Se o governo aplicasse o mesmo patamar que aplicou em 2017 (15% da receita corrente líquida de cada ano), a Saúde teria um orçamento de cerca de R$ 143 bilhões, e não os R$ 122,6 bilhões aplicados. A expectativa de perdas com o congelamento de 20 anos no setor, segundo a CNS, pode ultrapassar os R$ 400 bilhões.

 

Sobrou para os municípios
Eduardo Stranz, consultor da Confederação Nacional de Municípios (CNM), explica que o sistema de financiamento da saúde pública é tripartite, ou seja, tem de ter recursos das três esferas do governo. A Emenda Constitucional nº 29, aprovada no final do ano 2000, definiu que União corrigiria anualmente o orçamento federal destinado à saúde pela variação nominal do Produto Interno Bruto (PIB), os municípios deveriam reservar 15% da arrecadação para esse fim e os estados, pelo menos, 12% das suas receitas líquidas.

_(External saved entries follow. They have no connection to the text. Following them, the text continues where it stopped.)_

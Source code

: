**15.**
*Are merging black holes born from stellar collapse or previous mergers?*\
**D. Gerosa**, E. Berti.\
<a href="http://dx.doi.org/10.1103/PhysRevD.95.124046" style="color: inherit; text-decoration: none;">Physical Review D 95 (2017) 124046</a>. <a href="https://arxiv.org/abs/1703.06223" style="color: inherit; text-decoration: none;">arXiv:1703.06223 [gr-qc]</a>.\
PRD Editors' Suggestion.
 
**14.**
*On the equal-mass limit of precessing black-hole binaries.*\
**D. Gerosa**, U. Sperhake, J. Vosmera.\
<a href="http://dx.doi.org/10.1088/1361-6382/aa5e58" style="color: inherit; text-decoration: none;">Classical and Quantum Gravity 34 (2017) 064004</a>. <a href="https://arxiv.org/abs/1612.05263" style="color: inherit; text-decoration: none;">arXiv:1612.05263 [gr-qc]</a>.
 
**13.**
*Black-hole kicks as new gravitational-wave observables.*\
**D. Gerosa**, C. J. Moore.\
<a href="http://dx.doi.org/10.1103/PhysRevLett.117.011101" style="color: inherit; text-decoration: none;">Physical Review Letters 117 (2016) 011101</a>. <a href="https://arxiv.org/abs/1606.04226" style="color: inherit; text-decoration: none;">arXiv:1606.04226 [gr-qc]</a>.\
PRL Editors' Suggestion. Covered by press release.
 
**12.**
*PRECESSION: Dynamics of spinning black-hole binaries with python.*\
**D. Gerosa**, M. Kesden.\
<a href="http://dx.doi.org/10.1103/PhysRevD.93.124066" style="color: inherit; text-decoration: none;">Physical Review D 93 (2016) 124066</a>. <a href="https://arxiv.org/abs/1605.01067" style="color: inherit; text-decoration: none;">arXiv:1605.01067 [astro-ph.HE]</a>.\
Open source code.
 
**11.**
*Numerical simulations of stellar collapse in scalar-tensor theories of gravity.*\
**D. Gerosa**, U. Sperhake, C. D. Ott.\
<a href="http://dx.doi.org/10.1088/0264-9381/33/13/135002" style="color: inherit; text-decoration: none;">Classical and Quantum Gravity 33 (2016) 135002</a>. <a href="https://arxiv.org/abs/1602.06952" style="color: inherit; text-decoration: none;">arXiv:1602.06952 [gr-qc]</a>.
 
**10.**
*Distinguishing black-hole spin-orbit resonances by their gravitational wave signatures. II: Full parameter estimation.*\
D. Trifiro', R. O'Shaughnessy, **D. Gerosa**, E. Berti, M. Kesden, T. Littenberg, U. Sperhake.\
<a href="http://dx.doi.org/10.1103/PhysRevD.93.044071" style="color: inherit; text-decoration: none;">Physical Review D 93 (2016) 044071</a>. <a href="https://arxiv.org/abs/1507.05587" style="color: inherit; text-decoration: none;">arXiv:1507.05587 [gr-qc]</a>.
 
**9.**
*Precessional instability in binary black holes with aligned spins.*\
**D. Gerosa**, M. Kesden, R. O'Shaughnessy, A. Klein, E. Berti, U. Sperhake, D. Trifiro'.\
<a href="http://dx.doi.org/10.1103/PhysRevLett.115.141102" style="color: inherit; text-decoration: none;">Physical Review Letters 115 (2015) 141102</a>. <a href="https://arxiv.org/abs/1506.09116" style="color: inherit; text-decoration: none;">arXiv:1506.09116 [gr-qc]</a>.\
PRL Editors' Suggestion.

A EC 95, no entanto, fez com que a União pagasse apenas o orçamento do ano anterior acrescido da inflação, o que gerou o grave subfinanciamento de todo o sistema.

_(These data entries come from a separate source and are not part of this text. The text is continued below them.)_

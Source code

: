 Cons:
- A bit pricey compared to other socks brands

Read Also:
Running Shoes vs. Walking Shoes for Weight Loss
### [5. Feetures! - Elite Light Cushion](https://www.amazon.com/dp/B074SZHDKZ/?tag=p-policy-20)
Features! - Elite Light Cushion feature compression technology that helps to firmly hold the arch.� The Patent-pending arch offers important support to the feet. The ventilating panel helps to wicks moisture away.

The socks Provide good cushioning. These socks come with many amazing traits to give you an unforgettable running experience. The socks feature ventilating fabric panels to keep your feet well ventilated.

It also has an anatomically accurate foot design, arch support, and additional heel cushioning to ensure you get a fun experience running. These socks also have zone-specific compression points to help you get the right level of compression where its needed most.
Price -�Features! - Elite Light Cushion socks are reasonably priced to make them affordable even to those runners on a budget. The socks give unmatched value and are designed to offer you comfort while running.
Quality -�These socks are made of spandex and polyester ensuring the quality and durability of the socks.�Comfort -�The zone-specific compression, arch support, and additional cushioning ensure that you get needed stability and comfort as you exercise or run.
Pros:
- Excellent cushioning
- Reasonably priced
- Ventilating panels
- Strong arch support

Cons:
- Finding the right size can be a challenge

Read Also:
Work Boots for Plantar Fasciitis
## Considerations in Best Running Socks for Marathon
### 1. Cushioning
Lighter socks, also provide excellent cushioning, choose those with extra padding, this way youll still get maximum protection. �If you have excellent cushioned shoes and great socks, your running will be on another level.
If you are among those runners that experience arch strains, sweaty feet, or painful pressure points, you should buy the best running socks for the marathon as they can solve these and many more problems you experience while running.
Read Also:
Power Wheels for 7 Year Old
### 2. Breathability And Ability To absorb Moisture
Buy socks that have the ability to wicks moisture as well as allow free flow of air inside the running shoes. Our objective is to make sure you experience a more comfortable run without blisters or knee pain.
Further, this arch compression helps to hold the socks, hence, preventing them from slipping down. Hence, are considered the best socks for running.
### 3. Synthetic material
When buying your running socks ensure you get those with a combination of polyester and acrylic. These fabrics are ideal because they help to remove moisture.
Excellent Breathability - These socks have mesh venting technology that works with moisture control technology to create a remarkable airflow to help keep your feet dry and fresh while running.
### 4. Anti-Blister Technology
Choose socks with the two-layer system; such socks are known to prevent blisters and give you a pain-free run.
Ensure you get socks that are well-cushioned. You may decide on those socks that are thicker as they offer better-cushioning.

“Há menos recursos por parte da União no sistema, menos recursos dos estados, que estão todos quebrados, e os municípios que deveriam gastar 15%, gastam em média 22%. Tem município que gasta 30% ou 35% de suas receitas em saúde. Quem deveria financiar grande parte, que é a União, fica só coordenando e colocando cada vez menos dinheiro. E com a pandemia isso ficou ainda mais evidente”, ressalta.

 

Tulio Carneiro, Secretário de Saúde de Conceição do Coité, na Bahia, lembra que além da emenda constitucional que congelou o repasse por parte da União se soma a outros problemas nos municípios, como a tabela SUS, que não sofre reajuste há bastante tempo.

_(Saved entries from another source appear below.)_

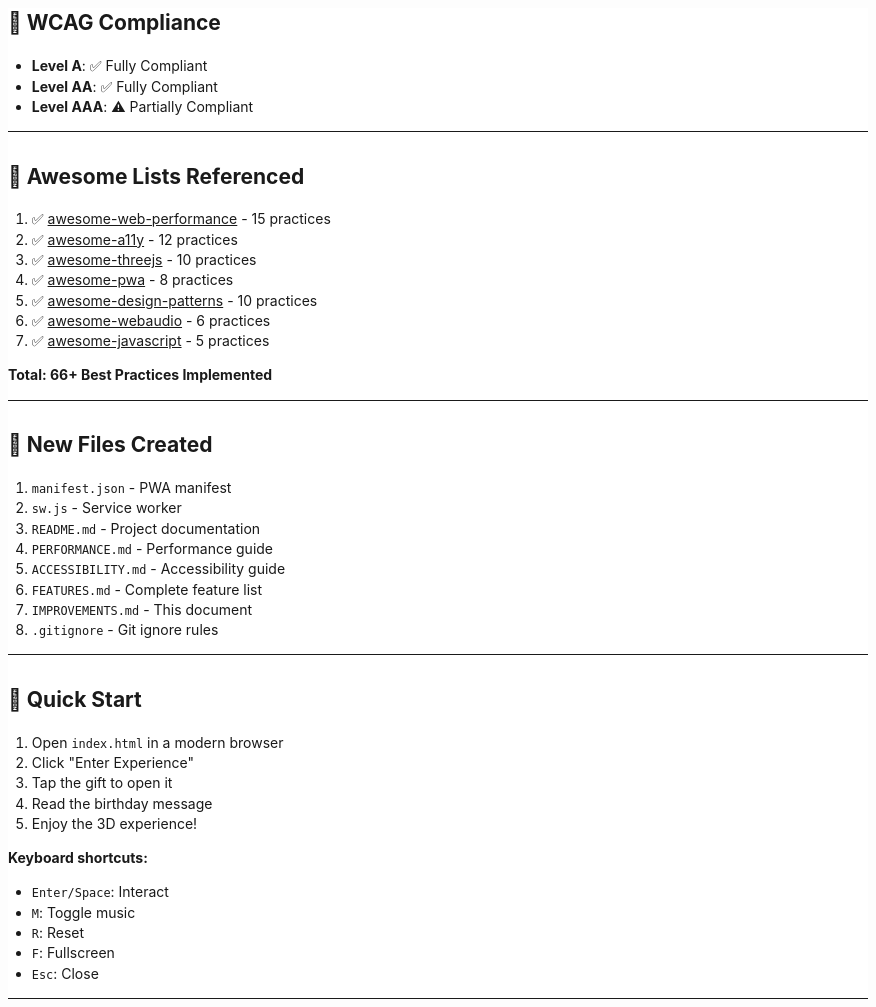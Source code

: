 ## 🎯 WCAG Compliance

- **Level A**: ✅ Fully Compliant
- **Level AA**: ✅ Fully Compliant  
- **Level AAA**: ⚠️ Partially Compliant

---

## 🌟 Awesome Lists Referenced

1. ✅ [awesome-web-performance](https://github.com/davidsonfellipe/awesome-wpo) - 15 practices
2. ✅ [awesome-a11y](https://github.com/brunopulis/awesome-a11y) - 12 practices
3. ✅ [awesome-threejs](https://github.com/0xAxiome/awesome-threejs) - 10 practices
4. ✅ [awesome-pwa](https://github.com/hemanth/awesome-pwa) - 8 practices
5. ✅ [awesome-design-patterns](https://github.com/DovAmir/awesome-design-patterns) - 10 practices
6. ✅ [awesome-webaudio](https://github.com/notthetup/awesome-webaudio) - 6 practices
7. ✅ [awesome-javascript](https://github.com/sorrycc/awesome-javascript) - 5 practices

**Total: 66+ Best Practices Implemented**

---

## 📝 New Files Created

1. `manifest.json` - PWA manifest
2. `sw.js` - Service worker
3. `README.md` - Project documentation
4. `PERFORMANCE.md` - Performance guide
5. `ACCESSIBILITY.md` - Accessibility guide
6. `FEATURES.md` - Complete feature list
7. `IMPROVEMENTS.md` - This document
8. `.gitignore` - Git ignore rules

---

## 🚀 Quick Start

1. Open `index.html` in a modern browser
2. Click "Enter Experience"
3. Tap the gift to open it
4. Read the birthday message
5. Enjoy the 3D experience!

**Keyboard shortcuts:**
- `Enter/Space`: Interact
- `M`: Toggle music
- `R`: Reset
- `F`: Fullscreen
- `Esc`: Close

---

“Há anos não temos reajuste da Tabela SUS, no entanto, salários, materiais, tudo tem aumentado de preço constantemente. Nesse momento da pandemia está mais grave ainda por conta da escassez de EPIs”, relata o secretário. “Os problemas são vários. Por exemplo, aqui nós temos 15 equipes de Saúde da Família. Para o custeio de uma equipe se transfere, em média, R$ 13 mil. Apenas isso para pagar médico, enfermeiro, técnico de enfermagem, material, pessoal de limpeza, medicamentos. Não é sustentável. O valor que recebemos é ínfimo frente ao valor que temos de completar. As maiores despesas ficam sempre com o município, que no nosso caso, reserva, pelo menos, 18% do orçamento para Saúde.”

A pesquisa feita pela Universidade Federal do Paraná ligou o alerta no ano passado. E isso sem contar com a pandemia que viria. O estudo fez um conjunto de recomendações para que a situação não fique ainda mais grave. Entre elas estavam o fortalecimento do SUS como condição fundamental para a melhoria da saúde como um todo no país; maior aporte de recursos para a atenção básica; uma melhor integração entre os serviços, desde a atenção básica até o serviço hospitalar; e a definição de um padrão tecnológico definido nas ofertas de serviços do SUS. E agora que a pandemia desnudou ainda mais os problemas do subfinanciamento, o montante de recursos federais também precisará ser revisto.